The Workstation beside me was vacant. So was the one two rows down, and one in the right corner.
“Have you heard?”
“That riders are wearing out?”
“I don’t want to leave this life.”
“Why do you worry? Are you feeling tired?”
—
The tram system in our city was always clean and punctual — a perfect symbol of our society and its efficiency.
Today, the tram huffed to a stop before its destination. I was three miles away from home. My legs ached at the thought of the walk back.
My body burned with every step. We put in more hours today to make up for missing riders.
I directed my focus toward putting one foot in front of the other instead of the pain in my limbs. Squinting in the darkness, I struggled to put my surroundings into focus.
The rich smell of fat roasting permeated the air. Its headiness clouded my head. A piano’s song trilled from one of the houses. Everything was dazzling — giddy, gaudy facades lining streets. I was in the Ruoche projects.
I couldn’t take my eyes off the opulent displays. I couldn’t take my eyes off the faces. Ex-riders, reduced to this life. Gazes blank and empty, unlike the bright windows they were looking out from.
They were clothed. In burdensome furs and leathers that the working classes did not bother with.

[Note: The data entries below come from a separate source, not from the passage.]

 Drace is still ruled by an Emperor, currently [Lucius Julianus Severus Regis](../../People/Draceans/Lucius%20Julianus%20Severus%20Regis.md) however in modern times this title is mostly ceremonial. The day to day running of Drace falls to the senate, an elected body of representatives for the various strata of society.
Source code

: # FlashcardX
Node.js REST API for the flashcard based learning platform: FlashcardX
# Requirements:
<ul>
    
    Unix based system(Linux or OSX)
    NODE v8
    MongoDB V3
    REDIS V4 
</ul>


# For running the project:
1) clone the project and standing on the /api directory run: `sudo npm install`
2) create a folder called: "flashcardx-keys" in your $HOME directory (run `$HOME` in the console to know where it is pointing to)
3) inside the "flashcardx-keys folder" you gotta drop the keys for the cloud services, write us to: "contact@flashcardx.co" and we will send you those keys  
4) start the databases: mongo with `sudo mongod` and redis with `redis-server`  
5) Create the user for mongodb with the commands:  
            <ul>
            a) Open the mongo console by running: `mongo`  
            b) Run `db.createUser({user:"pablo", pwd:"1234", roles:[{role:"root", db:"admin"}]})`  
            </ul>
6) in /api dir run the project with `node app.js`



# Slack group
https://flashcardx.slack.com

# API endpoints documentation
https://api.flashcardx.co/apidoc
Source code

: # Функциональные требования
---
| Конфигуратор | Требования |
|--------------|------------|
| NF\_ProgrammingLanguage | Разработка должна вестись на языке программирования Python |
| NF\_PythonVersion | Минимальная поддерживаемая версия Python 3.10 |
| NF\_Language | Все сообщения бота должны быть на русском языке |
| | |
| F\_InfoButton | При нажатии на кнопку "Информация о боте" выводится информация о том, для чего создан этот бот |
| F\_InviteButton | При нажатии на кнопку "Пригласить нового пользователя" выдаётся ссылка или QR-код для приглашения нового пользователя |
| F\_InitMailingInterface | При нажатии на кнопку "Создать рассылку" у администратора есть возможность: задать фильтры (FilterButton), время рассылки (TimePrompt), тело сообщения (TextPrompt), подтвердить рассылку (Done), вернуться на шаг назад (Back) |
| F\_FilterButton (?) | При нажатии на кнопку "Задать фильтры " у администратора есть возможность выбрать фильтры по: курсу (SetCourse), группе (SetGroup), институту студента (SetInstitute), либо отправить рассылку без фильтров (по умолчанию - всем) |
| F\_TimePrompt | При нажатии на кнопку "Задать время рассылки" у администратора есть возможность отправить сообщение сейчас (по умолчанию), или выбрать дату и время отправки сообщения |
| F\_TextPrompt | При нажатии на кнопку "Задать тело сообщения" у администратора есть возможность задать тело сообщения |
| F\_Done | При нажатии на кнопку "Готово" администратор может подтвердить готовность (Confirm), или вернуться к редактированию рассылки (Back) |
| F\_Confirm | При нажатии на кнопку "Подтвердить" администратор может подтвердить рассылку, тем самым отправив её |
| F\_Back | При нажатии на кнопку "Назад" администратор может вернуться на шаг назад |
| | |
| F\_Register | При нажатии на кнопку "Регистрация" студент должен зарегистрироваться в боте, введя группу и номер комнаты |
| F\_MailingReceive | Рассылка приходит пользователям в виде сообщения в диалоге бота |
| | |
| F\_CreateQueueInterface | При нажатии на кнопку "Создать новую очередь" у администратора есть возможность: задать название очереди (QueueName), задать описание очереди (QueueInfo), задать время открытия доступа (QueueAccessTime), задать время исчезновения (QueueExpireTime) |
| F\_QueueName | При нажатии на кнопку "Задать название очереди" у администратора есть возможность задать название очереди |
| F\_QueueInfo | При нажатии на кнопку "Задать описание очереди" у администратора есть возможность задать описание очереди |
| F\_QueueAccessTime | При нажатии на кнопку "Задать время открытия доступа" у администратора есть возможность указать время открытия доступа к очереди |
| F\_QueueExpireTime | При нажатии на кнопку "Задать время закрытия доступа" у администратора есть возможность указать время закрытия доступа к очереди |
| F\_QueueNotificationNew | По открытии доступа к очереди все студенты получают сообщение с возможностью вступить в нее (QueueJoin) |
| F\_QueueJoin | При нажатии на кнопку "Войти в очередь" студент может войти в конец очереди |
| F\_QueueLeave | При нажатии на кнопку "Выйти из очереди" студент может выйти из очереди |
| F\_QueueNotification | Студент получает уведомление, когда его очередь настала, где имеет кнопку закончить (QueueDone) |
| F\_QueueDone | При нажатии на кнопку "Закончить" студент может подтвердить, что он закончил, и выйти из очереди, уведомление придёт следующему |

They were fed. With fatty meats and caviar that the working classes have lost the taste for.
The excess they were forced to consume were stale leftovers, like the abject they’ve become.
—
Push, Ixa, push.
I was late to work today, after passing out on the kitchen floor last night. There were a lot more empty Workstations today. The remaining riders greeted me between breaths as I hurried to my machine.
“Good morning, Kobi. Show me the news,” I palmed the monitor and started pedalling.
INSUFFICIENT POWER SUPPLY CAUSES TRAM INTERRUPTION
Fear manifested itself in clammy palms. Fatigue had descended upon the nation like a locust cloud.
Exhaustion ate away at my chest. I breathed but my lungs did not fill.
Push, Ixa, push.
My joints were sandy gravel, my muscles corroded by acid.
Push, Ixa, push.
Black.
—
My consciousness toed the threshold as I faded in and out. There were two other voices in the room.
“That’s the fifth one today. We can’t afford to lose any more.”
“What do you want me to do? The next batch won’t arrive for three months.”
“Can’t you request riders from other stations? The earth cannot stop moving, we cannot return to that life.”
“It’s no use. Rider resources are depleting everywhere.”
“How did this happen?”
“I don’t know, but if we don’t fix this soon—“
“The world will be dead in no time.”
Black.
—
I woke up in fur to the smell of roasted fat.